1. Mitzvah 131/Positive 59: To remove the ash from the altar [i.e. Terumas Hadeshen].

2. Mitzvah 132/Positive 60: To keep a fire constantly alit on the altar and to daily light a stack of wood on the altar.[2]

3. Mitzvah 134/Positive 61: For the Kohanim to eat the leftovers of the Menachos.

4. Mitzvah 136/Positive 62: For the Kohen Gadol to offer a daily Mincha offering in the morning and afternoon.

5. Mitzvah 138/Positive 63: For the Kohanim to perform the Chatas offering according to the laws mentioned in the Torah.

6. Mitzvah 140/Positive 64: For the Kohanim to perform the Asham offering according to the laws mentioned in the Torah.

7. Mitzvah 141/Positive 65: For the Kohanim to perform the Shelamim offering according to the laws mentioned in the Torah.

8. Mitzvah 143/Positive 66: The Mitzvah to burn any leftovers of the Karbanos, which remain past their time [i.e. Nosar].

9. Mitzvah 146/Positive 67: The Mitzvah to burn Karbanos which have become impure.


B. Negative:

1. Mitzvah 133/Negative 73: The prohibition to extinguish a fire from on the altar.

2. Mitzvah 135/Negative 74: The prohibition to bake the leftover Menachos into Chameitz.

3. Mitzvah 137/Negative 75: The prohibition for the Mincha of a Kohen to be eaten, and rather it is entirely offered to G-d.

4. Mitzvah 139/Negative 76: The prohibition to eat from the Chatas offering which is offered in the Heichal.

5. Mitzvah 142/Negative 77: The prohibition to have any leftovers from the Toda offering, or other offerings, left until the morning [i.e. Nosar].

6. Mitzvah 144/Negative 78: The prohibition to eat Pigul, which is a Karban that was slaughtered or offered with intent to offer or eat past its time.

7. Mitzvah 145/Negative 79: The prohibition to eat Kodshim that are impure.

8. Mitzvah 147/Negative 80: The prohibition to eat the Cheilev fat of a Kosher domestic animal.

9. Mitzvah 148/Negative 81: The prohibition to eat the blood of an animal or fowl.


  1. The constant fire on the altar, the Olah offering & Terumas Hadeshen:
  • Hashem spoke to Moshe and told him to command Aaron and his children the following laws [of Karbanos]:
  • The law of the burning of the Olah offering on the altar, is that it shall remain burning on the altar throughout the night.
  • Terumas Hadeshen: The Kohen is to wear his linen shirt and pants on his flesh upon removing the ash of the sacrifices. The ash is to be placed next to the altar. He is to change clothing and remove the ash out of the encampment, to a place of purity.
  • The constant fire: The fire on the altar is to remain there constantly and is not to be extinguished. The Kohen is to place wood on the altar each morning to fuel the fire. The Kohen is to arrange the Olah offering on it and cause the fats of the peace offering to go up in smoke.

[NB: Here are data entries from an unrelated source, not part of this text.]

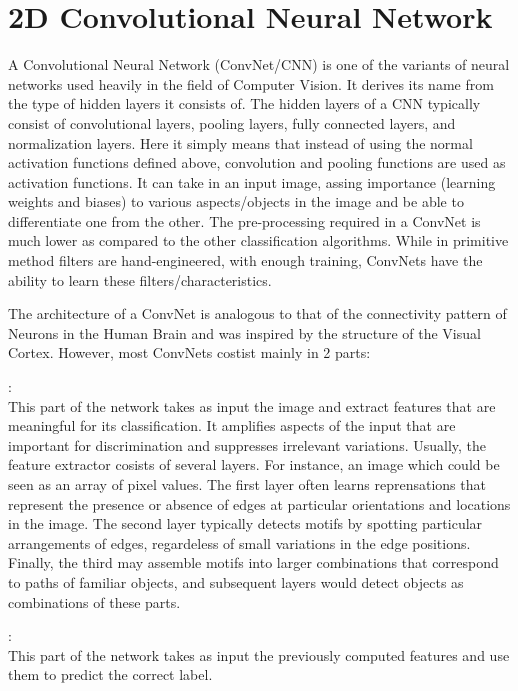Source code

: \documentclass{report}
\begin{document}
\section {2D Convolutional Neural Network}
A Convolutional Neural Network (ConvNet/CNN) is one of the variants of neural networks used heavily in the field of Computer Vision. It
derives its name from the type of hidden layers it consists of. The hidden layers of a CNN typically consist of convolutional layers, pooling
layers, fully connected layers, and normalization layers. Here it simply means that instead of using the normal activation functions defined
above, convolution and pooling functions are used as activation functions.
It can take in an input image, assing importance (learning weights and biases) to various aspects/objects in the image and be able to
differentiate one from the other. The pre-processing required in a ConvNet is much lower as compared to the other classification algorithms.
While in primitive method filters are hand-engineered, with enough training, ConvNets have the ability to learn these filters/characteristics.

The architecture of a ConvNet is analogous to that of the connectivity pattern of Neurons in the Human Brain and was inspired by the
structure of the Visual Cortex. However, most ConvNets costist mainly in 2 parts:
\begin{description}[font=$\bullet$\scshape\bfseries]
\item [ Feature extractor] : \\
  This part of the network takes as input the image and extract features that are meaningful for its classification. It amplifies aspects
  of the input that are important for discrimination and suppresses irrelevant variations. Usually, the feature extractor cosists of
  several layers. For instance, an image which could be seen as an array of pixel values. The first layer often learns reprensations
  that represent the presence or absence of edges at particular orientations and locations in the image. The second layer typically
  detects motifs by spotting particular arrangements of edges, regardeless of small variations in the edge positions. Finally, the third
  may assemble motifs into larger combinations that correspond to paths of familiar objects, and subsequent layers would detect objects
  as combinations of these parts.
  
\item [ Classifier ] : \\
  This part of the network takes as input the previously computed features and use them to predict the correct label.
\end{description}
\end{document}
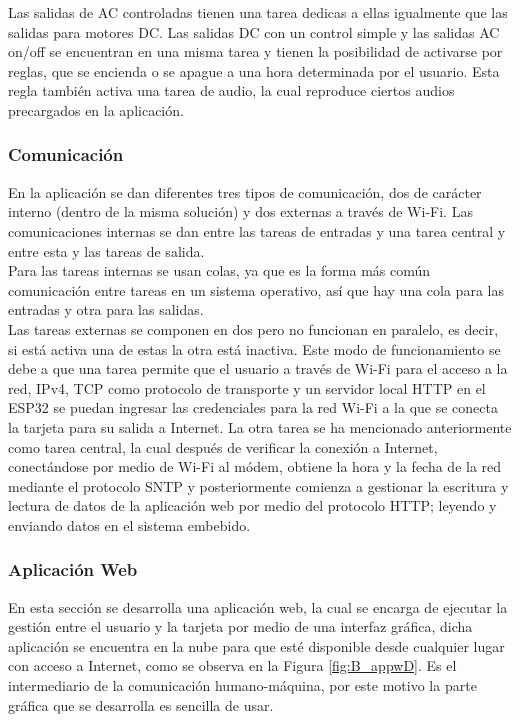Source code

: Las salidas de AC controladas tienen una tarea dedicas a ellas igualmente que las salidas para motores DC. Las salidas DC con un control simple y las salidas AC on/off se encuentran en una misma tarea y tienen la posibilidad de activarse por reglas, que se encienda o se apague a una hora determinada por el usuario. Esta regla también activa una tarea de audio, la cual reproduce ciertos audios precargados en la aplicación.\\

\subsubsection*{Comunicación}

En la aplicación se dan diferentes tres tipos de comunicación, dos de carácter interno (dentro de la misma solución) y dos externas a través de Wi-Fi. Las comunicaciones internas se dan entre las tareas de entradas y una tarea central y entre esta y las tareas de salida.\\

Para las tareas internas se usan colas, ya que es la forma más común comunicación entre tareas en un sistema operativo, así que hay una cola para las entradas y otra para las salidas.\\

Las tareas externas se componen en dos pero no funcionan en paralelo, es decir, si está activa una de estas la otra está inactiva. Este modo de funcionamiento se debe a que una tarea permite que el usuario a través de Wi-Fi para el acceso a la red, IPv4, TCP como protocolo de transporte y un servidor local HTTP en el ESP32 se puedan ingresar las credenciales para la red Wi-Fi a la que se conecta la tarjeta para su salida a Internet. La otra tarea se ha mencionado anteriormente como tarea central, la cual después de verificar la conexión a Internet, conectándose por medio de Wi-Fi al módem, obtiene la hora y la fecha de la red mediante el protocolo SNTP y posteriormente comienza a gestionar la escritura y lectura de datos de la aplicación web por medio del protocolo HTTP; leyendo y enviando datos en el sistema embebido.\\

\subsubsection{Aplicación Web}

En esta sección se desarrolla una aplicación web, la cual se encarga de ejecutar la gestión entre el usuario y la tarjeta por medio de una interfaz gráfica, dicha aplicación se encuentra en la nube para que esté disponible desde cualquier lugar con acceso a Internet, como se observa en la Figura \ref{fig:B_appwD}. Es el intermediario de la comunicación humano-máquina, por este motivo la parte gráfica que se desarrolla es sencilla de usar.\\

  1. The laws of the Mincha offering:
  • The children of Aaron are to offer the Mincha offering to the altar.
  • They are to remove three fingerfuls of the fine flour of the Mincha, including its oil and all of its frankincense, and offer it on the altar.
  • The remainder of the Mincha is to be eaten by the Kohanim in the courtyard of the Ohel Moed. It is to be eaten as Matzah, and not Chameitz. It is considered Kodesh Kodashim like the Chatas and Asham.
  • Every male Kohen is allowed to eat its leftovers. This law applies for all generations.
  • Whatever touches the Karban becomes Holy.


[1] So is followed by Chabad communities. However, Ashkenazi and Sepahardi communities read until verse 8:3 and then add the verses 9:22-23

[2] See Minchas Chinuch ibid that according to the Rambam the Mitzvah is to make sure that a flame is always alit on the altar, while according to the Chinuch the Mitzvah is light a pile of wood on the altar every morning and evening.